Available data.
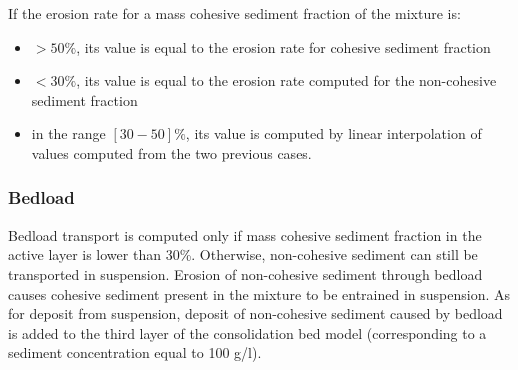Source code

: If the erosion rate for a mass cohesive sediment fraction of the mixture is:
\begin{itemize}
\item  $>50\%$, its value is equal to the erosion rate for cohesive sediment fraction
\item $<30\%$, its value is equal to the erosion rate computed for the non-cohesive sediment fraction
\item in the range $[30-50]\%$, its value is computed by linear interpolation of values computed from the two previous cases.
\end{itemize}


\subsubsection{Bedload}
Bedload transport is computed only if mass cohesive sediment fraction in the active layer is lower than 30\%. Otherwise, non-cohesive sediment can still be transported in suspension. Erosion of non-cohesive sediment through bedload causes cohesive sediment present in the mixture to be entrained in suspension. As for deposit from suspension, deposit of non-cohesive sediment caused by bedload is added to the third layer of the consolidation bed model (corresponding to a sediment concentration equal to 100 g/l).






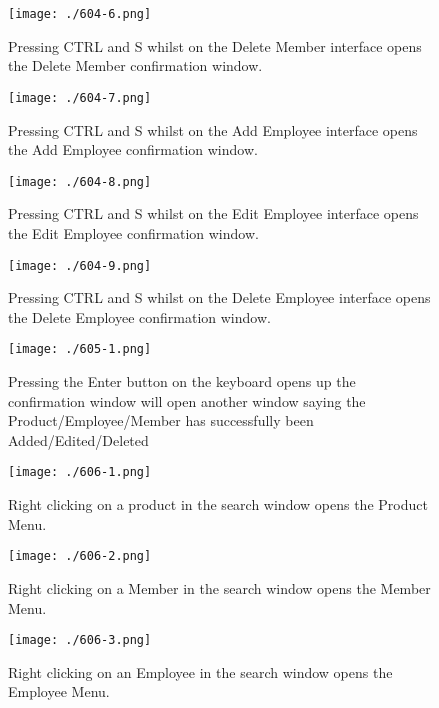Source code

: \begin{figure}[H]
    \texttt{[image: ./604-6.png]}
    \caption{Pressing CTRL and S whilst on the Delete Member interface opens the Delete Member confirmation window.} \label{fig:604-6}
\end{figure}

\begin{figure}[H]
    \texttt{[image: ./604-7.png]}
    \caption{Pressing CTRL and S whilst on the Add Employee interface opens the Add Employee confirmation window.} \label{fig:604-7}
\end{figure}

\begin{figure}[H]
    \texttt{[image: ./604-8.png]}
    \caption{Pressing CTRL and S whilst on the Edit Employee interface opens the Edit Employee confirmation window.} \label{fig:604-8}
\end{figure}

\begin{figure}[H]
    \texttt{[image: ./604-9.png]}
    \caption{Pressing CTRL and S whilst on the Delete Employee interface opens the Delete Employee confirmation window.} \label{fig:604-9}
\end{figure}

\begin{figure}[H]
    \texttt{[image: ./605-1.png]}
    \caption{Pressing the Enter button on the keyboard opens up the confirmation window will open another window saying the Product/Employee/Member has successfully been Added/Edited/Deleted} \label{fig:605-1}
\end{figure}

\begin{figure}[H]
    \texttt{[image: ./606-1.png]}
    \caption{Right clicking on a product in the search window opens the Product Menu.} \label{fig:606-1}
\end{figure}

\begin{figure}[H]
    \texttt{[image: ./606-2.png]}
    \caption{Right clicking on a Member in the search window opens the Member Menu.} \label{fig:606-2}
\end{figure}

\begin{figure}[H]
    \texttt{[image: ./606-3.png]}
    \caption{Right clicking on an Employee in the search window opens the Employee Menu.} \label{fig:606-3}
\end{figure}
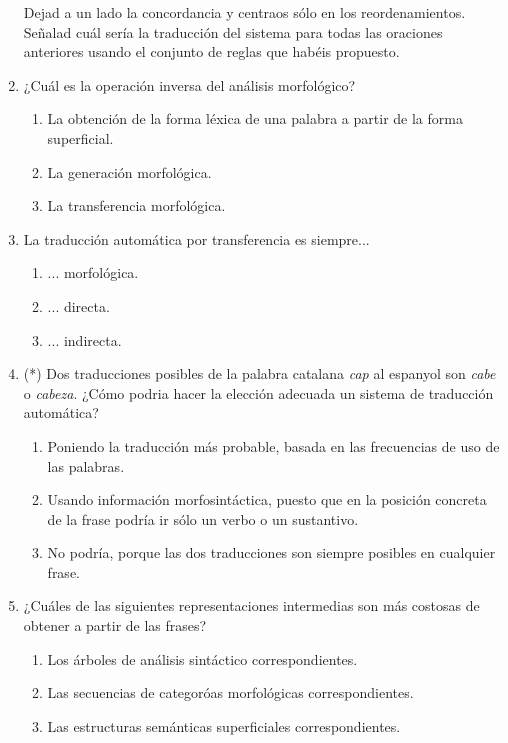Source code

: \begin{enumerate}
Dejad a un lado la concordancia y centraos sólo en los reordenamientos. Señalad cuál sería la traducción del sistema para todas las oraciones anteriores usando el conjunto de reglas que habéis propuesto. 

\item ¿Cuál es la operación inversa del análisis morfológico? \begin{enumerate} \item La obtención de la forma léxica de una palabra a partir de la forma superficial. \item La generación morfológica. \item La transferencia morfológica. \end{enumerate} 

\item La traducción automática por transferencia es siempre... \begin{enumerate} \item ... morfológica. \item ... directa. \item ... indirecta. \end{enumerate} 

\item (*) Dos traducciones posibles de la palabra catalana \emph{cap} al espanyol son \emph{cabe} o \emph{cabeza}. ¿Cómo podria hacer la elección adecuada un sistema de traducción automática? \begin{enumerate} \item Poniendo la traducción más probable, basada en las frecuencias de uso de las palabras. \item Usando información morfosintáctica, puesto que en la posición concreta de la frase podría ir sólo un verbo o un sustantivo. \item No podría, porque las dos traducciones son siempre posibles en cualquier frase. \end{enumerate} 

\item ¿Cuáles de las siguientes representaciones intermedias son más costosas de obtener a partir de las frases? \begin{enumerate} \item Los árboles de análisis sintáctico correspondientes. \item Las secuencias de categoróas morfológicas correspondientes. \item Las estructuras semánticas superficiales correspondientes. \end{enumerate} 


\end{enumerate}
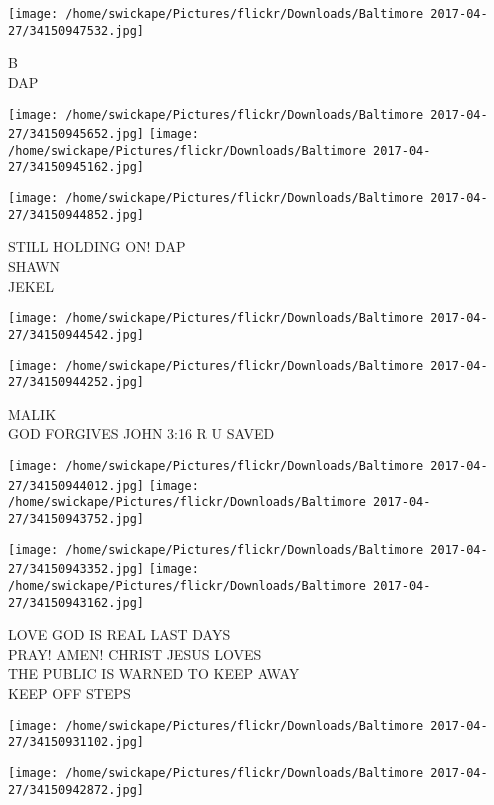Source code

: \documentclass[10pt,letterpaper]{article}
\begin{document}
\vspace{0.25in}
\texttt{[image: /home/swickape/Pictures/flickr/Downloads/Baltimore 2017-04-27/34150947532.jpg]}

B\\
DAP\\
\pagebreak

\texttt{[image: /home/swickape/Pictures/flickr/Downloads/Baltimore 2017-04-27/34150945652.jpg]}
\texttt{[image: /home/swickape/Pictures/flickr/Downloads/Baltimore 2017-04-27/34150945162.jpg]}

\texttt{[image: /home/swickape/Pictures/flickr/Downloads/Baltimore 2017-04-27/34150944852.jpg]}

STILL HOLDING ON!  DAP\\
SHAWN\\
JEKEL\\
\pagebreak

\texttt{[image: /home/swickape/Pictures/flickr/Downloads/Baltimore 2017-04-27/34150944542.jpg]}

\vspace{0.25in}
\texttt{[image: /home/swickape/Pictures/flickr/Downloads/Baltimore 2017-04-27/34150944252.jpg]}

MALIK\\
GOD FORGIVES JOHN 3:16 R U SAVED\\
\pagebreak

\texttt{[image: /home/swickape/Pictures/flickr/Downloads/Baltimore 2017-04-27/34150944012.jpg]}
\texttt{[image: /home/swickape/Pictures/flickr/Downloads/Baltimore 2017-04-27/34150943752.jpg]}

\texttt{[image: /home/swickape/Pictures/flickr/Downloads/Baltimore 2017-04-27/34150943352.jpg]}
\texttt{[image: /home/swickape/Pictures/flickr/Downloads/Baltimore 2017-04-27/34150943162.jpg]}

LOVE GOD IS REAL LAST DAYS\\
PRAY!  AMEN!  CHRIST JESUS LOVES\\
THE PUBLIC IS WARNED TO KEEP AWAY\\
KEEP OFF STEPS\\
\pagebreak

\texttt{[image: /home/swickape/Pictures/flickr/Downloads/Baltimore 2017-04-27/34150931102.jpg]}

\vspace{0.25in}
\texttt{[image: /home/swickape/Pictures/flickr/Downloads/Baltimore 2017-04-27/34150942872.jpg]}
\end{document}
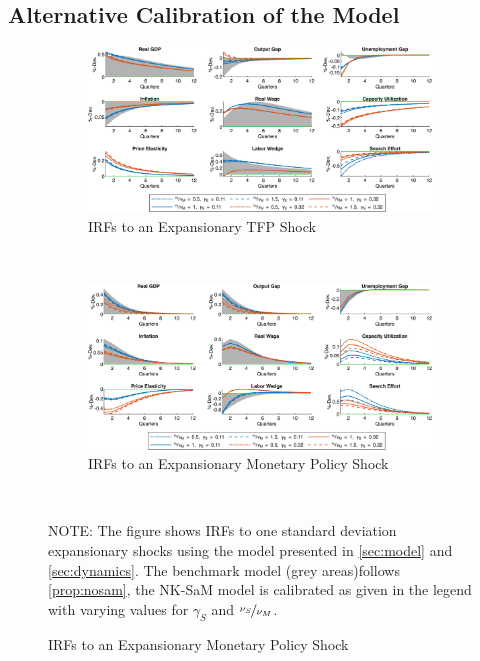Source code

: \documentclass[12pt,3p,authoryear,review]{elsarticle}
\begin{document}
\subsection{Alternative Calibration of the Model}\label{sec:calibration_add}%
\begin{figure}[h!]%
    \centering%
    \caption{Variation in $\nicefrac{\nu_S}{\nu_M}$ - IRFs to Expansionary TFP and Demand Shocks}%
    \begin{subfigure}{\textwidth}%
        \centering%
        \caption{IRFs to an Expansionary TFP Shock}%
        \includegraphics[width=\textwidth]{fig_14_irf_robust_nuSnuM_tfp.png}%
    \end{subfigure}\\%
	\vspace{0.2in}%
    \begin{subfigure}{\textwidth}%
        \centering%
        \caption{IRFs to an Expansionary Monetary Policy Shock}%
        \includegraphics[width=\textwidth]{fig_15_irf_robust_nuSnuM_policy.png}%
    \end{subfigure}\\%
    {\tiny \singlespacing NOTE: The figure shows IRFs to one standard deviation expansionary shocks using the model presented in \cref{sec:model} and \cref{sec:dynamics}. The benchmark model (grey areas)follows \cref{prop:nosam}, the NK-SaM model is calibrated as given in the legend with varying values for $\gamma_S$ and $\nicefrac{\nu_S}{\nu_M}$.\par}%
\end{figure}%
\end{document}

Aim of the task. Which lines in the records above contain the string "clicking"? Copy each one.

Response to this task.
    \caption{Right clicking on a product in the search window opens the Product Menu.} \label{fig:606-1}
    \caption{Right clicking on a Member in the search window opens the Member Menu.} \label{fig:606-2}
    \caption{Right clicking on an Employee in the search window opens the Employee Menu.} \label{fig:606-3}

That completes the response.